#### Exercise requirements:
Please say how many lines in the records below contain the word "youtube", giving the number alone.

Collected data
+++

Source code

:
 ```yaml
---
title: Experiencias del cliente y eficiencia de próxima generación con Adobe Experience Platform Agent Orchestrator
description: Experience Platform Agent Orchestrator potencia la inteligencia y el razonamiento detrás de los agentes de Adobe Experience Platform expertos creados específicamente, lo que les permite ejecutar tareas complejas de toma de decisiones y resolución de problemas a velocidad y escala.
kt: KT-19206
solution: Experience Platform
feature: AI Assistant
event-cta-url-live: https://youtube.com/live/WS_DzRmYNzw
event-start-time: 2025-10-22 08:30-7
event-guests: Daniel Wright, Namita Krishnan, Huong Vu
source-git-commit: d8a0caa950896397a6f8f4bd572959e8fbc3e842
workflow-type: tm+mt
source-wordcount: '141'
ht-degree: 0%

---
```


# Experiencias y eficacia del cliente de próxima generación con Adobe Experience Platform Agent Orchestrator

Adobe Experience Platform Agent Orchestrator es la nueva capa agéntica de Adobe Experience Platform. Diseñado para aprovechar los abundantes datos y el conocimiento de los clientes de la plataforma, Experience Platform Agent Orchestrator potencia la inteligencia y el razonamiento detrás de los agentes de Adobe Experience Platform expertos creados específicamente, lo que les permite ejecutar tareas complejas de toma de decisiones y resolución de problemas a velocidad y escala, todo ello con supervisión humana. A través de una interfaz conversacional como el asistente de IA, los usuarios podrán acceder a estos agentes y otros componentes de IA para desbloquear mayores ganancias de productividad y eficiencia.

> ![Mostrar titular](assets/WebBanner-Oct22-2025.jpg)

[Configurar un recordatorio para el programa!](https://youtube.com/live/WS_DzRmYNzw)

+++

#### Exercise response:
2